[Data records]
━━━
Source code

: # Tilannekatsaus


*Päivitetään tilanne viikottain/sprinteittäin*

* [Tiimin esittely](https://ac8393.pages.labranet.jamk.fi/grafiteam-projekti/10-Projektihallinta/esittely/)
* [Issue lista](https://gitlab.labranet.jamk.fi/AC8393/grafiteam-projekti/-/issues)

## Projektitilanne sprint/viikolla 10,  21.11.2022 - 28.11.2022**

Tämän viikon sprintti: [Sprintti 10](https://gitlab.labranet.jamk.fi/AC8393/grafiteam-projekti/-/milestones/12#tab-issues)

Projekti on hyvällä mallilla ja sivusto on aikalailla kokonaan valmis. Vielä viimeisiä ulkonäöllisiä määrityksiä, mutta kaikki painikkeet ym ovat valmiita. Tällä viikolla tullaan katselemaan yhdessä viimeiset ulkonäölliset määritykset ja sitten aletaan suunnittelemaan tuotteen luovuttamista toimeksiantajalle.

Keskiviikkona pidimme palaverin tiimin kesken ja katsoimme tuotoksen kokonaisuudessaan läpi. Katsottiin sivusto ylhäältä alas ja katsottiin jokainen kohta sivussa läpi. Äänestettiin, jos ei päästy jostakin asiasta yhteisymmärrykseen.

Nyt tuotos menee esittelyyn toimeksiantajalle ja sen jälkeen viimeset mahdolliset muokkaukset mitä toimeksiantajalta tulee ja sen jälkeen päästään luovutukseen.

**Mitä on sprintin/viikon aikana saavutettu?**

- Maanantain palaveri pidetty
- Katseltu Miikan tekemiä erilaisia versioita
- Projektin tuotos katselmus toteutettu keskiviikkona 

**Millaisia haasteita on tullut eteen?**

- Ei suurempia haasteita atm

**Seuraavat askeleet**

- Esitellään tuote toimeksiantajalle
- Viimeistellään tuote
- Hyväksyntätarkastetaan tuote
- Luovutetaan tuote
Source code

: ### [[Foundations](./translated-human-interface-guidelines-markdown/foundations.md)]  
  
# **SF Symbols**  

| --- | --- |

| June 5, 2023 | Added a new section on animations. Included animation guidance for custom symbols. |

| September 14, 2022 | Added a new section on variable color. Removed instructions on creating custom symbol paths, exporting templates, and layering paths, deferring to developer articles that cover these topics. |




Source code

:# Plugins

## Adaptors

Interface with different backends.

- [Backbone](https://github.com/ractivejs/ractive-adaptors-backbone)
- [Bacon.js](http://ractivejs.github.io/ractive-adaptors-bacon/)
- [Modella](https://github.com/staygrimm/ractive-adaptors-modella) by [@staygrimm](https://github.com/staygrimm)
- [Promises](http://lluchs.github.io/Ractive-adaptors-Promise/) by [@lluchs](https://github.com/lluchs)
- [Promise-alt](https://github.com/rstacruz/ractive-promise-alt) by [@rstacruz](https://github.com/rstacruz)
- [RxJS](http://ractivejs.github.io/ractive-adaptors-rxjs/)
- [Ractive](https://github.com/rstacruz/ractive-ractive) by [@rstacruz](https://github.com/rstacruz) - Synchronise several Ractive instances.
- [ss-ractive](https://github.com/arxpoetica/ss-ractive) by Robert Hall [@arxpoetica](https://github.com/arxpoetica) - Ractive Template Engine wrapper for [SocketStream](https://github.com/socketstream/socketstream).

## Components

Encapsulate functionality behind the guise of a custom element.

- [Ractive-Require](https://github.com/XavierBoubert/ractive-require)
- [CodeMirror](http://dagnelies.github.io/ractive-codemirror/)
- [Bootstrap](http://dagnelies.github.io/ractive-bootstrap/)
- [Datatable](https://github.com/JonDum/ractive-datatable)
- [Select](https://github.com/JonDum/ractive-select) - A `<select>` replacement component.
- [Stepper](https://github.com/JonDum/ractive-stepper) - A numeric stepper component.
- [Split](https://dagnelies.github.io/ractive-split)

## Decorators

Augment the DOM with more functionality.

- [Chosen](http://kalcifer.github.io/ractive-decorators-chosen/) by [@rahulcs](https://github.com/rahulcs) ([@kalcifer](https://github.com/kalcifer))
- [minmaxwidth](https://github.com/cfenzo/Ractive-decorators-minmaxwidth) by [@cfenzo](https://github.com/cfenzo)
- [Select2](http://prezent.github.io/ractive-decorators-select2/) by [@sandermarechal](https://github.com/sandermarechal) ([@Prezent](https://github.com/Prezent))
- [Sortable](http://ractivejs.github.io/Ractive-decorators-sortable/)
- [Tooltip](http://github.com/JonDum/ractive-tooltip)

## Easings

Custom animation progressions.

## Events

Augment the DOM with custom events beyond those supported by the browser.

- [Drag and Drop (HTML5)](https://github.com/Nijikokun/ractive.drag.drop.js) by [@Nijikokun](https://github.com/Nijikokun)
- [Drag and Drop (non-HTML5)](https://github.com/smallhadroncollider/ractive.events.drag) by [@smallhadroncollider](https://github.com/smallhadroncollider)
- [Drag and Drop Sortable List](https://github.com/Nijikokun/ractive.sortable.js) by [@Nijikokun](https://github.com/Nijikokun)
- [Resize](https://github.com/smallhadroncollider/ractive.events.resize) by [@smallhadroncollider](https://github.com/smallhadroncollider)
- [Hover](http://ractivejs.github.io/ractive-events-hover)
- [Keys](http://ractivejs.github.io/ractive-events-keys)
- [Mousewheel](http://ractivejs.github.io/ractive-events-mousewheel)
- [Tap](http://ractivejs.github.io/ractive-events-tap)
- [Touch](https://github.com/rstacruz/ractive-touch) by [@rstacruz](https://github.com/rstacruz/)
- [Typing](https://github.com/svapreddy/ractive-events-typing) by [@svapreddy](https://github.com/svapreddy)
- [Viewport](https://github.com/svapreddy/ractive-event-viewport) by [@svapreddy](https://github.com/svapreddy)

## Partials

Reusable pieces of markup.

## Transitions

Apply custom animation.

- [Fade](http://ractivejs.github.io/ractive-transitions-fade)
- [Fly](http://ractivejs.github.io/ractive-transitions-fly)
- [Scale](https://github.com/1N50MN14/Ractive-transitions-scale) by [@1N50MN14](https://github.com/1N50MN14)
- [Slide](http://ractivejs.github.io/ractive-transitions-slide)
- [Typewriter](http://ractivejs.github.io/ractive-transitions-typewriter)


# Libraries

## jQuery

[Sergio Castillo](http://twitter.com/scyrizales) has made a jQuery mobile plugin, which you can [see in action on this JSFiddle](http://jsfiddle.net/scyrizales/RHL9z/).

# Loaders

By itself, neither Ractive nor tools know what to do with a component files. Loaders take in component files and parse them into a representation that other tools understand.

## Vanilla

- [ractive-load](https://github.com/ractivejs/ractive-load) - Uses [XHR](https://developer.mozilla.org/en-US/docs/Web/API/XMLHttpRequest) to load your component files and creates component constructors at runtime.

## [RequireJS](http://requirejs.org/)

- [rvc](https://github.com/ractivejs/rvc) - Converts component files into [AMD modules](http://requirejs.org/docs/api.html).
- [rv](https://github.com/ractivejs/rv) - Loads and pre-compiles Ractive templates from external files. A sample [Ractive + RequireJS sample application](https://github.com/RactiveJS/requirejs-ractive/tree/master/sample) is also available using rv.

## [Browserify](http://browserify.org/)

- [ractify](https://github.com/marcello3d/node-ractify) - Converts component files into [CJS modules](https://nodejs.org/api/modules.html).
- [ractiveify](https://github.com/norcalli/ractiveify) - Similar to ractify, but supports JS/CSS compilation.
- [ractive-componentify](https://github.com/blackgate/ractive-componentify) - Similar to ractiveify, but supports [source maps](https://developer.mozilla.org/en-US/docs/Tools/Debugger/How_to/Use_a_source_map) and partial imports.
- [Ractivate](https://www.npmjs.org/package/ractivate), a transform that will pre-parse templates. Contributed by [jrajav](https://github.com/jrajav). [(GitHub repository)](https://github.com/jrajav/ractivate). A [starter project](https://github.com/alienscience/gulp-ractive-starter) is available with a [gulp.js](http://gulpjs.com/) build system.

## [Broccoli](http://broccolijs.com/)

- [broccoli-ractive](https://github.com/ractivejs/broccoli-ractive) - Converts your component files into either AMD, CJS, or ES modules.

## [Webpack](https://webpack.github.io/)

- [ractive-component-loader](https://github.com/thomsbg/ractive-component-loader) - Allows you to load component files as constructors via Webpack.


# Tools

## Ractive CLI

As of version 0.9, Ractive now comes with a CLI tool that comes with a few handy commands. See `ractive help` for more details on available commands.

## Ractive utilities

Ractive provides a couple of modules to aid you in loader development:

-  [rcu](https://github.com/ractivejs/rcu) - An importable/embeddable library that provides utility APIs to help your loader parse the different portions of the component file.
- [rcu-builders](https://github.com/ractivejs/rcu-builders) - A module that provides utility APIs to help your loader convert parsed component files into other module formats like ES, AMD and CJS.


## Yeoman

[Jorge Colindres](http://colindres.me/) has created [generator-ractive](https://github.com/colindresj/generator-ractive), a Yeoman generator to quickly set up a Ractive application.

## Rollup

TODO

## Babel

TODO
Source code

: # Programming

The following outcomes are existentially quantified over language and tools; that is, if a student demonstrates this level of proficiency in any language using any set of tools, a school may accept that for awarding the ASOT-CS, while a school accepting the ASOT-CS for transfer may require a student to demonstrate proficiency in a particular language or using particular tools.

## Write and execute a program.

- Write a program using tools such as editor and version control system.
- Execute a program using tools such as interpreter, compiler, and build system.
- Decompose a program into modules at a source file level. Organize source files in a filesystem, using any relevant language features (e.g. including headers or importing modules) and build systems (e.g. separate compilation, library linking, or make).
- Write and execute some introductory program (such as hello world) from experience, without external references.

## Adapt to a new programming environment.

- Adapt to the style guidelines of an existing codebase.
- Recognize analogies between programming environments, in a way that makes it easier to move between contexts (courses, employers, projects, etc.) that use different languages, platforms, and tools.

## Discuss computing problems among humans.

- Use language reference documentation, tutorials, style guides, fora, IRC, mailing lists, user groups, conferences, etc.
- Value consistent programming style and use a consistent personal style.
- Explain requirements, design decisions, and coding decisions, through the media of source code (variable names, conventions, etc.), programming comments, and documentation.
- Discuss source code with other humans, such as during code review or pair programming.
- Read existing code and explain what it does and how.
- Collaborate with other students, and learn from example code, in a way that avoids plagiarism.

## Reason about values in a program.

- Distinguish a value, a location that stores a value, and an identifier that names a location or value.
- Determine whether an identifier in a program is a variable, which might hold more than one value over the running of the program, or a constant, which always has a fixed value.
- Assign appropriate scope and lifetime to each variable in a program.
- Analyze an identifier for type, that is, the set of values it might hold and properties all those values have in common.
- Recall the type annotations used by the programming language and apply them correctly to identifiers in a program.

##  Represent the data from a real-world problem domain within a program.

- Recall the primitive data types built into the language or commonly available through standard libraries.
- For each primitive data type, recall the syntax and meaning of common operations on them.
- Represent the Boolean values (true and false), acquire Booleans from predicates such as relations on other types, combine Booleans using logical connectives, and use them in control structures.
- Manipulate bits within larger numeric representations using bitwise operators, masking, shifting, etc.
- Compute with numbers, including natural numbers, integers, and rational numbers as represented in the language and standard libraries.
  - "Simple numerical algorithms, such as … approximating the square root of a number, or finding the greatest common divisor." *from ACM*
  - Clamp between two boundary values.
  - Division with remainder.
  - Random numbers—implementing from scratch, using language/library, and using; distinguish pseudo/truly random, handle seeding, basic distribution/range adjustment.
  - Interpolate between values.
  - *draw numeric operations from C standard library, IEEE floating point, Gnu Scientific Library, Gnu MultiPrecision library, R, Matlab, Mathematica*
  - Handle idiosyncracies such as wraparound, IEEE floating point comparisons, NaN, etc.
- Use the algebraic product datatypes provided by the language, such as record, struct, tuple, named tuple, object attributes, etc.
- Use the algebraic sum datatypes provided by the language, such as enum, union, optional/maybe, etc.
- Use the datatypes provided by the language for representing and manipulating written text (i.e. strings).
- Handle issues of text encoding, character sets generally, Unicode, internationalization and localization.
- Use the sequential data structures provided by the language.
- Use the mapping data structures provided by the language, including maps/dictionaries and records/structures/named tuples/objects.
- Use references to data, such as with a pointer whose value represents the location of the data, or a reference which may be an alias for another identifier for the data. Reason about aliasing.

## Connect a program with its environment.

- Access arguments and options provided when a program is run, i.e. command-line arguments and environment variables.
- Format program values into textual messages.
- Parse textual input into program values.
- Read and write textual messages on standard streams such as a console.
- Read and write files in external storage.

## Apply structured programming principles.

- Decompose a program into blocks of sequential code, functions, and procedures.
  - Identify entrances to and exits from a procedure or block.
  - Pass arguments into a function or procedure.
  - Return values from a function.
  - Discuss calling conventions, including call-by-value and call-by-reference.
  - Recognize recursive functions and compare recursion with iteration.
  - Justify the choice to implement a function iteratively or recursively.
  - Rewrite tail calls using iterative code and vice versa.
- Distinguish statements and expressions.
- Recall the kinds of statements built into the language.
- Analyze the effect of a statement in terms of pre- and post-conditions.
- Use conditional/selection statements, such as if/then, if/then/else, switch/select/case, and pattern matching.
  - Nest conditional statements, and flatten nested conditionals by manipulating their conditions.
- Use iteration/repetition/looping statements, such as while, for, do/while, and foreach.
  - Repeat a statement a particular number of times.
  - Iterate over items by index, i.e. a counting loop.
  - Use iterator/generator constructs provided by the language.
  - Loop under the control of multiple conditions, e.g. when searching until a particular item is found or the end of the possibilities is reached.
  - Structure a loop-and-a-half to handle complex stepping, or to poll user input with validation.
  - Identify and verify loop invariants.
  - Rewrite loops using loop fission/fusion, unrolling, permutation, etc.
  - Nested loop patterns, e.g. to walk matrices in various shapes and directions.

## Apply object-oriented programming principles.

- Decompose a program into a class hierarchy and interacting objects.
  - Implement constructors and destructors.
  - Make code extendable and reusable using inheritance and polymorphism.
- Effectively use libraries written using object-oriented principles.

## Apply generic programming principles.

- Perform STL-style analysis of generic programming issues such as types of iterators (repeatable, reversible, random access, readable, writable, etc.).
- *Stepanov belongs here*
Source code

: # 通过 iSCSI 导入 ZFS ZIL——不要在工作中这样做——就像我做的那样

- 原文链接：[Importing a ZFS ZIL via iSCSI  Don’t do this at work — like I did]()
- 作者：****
━━━
Your answer should be the lines above, from the line containing "- [Drag and Drop Sortable" up to and including the line containing "- [Fly](http://ractivejs.github.io/ractive-transitions-fly)", reproduced exactly and with nothing else.

### [ANSWER SECTION]
- [Drag and Drop Sortable List](https://github.com/Nijikokun/ractive.sortable.js) by [@Nijikokun](https://github.com/Nijikokun)
- [Resize](https://github.com/smallhadroncollider/ractive.events.resize) by [@smallhadroncollider](https://github.com/smallhadroncollider)
- [Hover](http://ractivejs.github.io/ractive-events-hover)
- [Keys](http://ractivejs.github.io/ractive-events-keys)
- [Mousewheel](http://ractivejs.github.io/ractive-events-mousewheel)
- [Tap](http://ractivejs.github.io/ractive-events-tap)
- [Touch](https://github.com/rstacruz/ractive-touch) by [@rstacruz](https://github.com/rstacruz/)
- [Typing](https://github.com/svapreddy/ractive-events-typing) by [@svapreddy](https://github.com/svapreddy)
- [Viewport](https://github.com/svapreddy/ractive-event-viewport) by [@svapreddy](https://github.com/svapreddy)

## Partials

Reusable pieces of markup.

## Transitions

Apply custom animation.

- [Fade](http://ractivejs.github.io/ractive-transitions-fade)
- [Fly](http://ractivejs.github.io/ractive-transitions-fly)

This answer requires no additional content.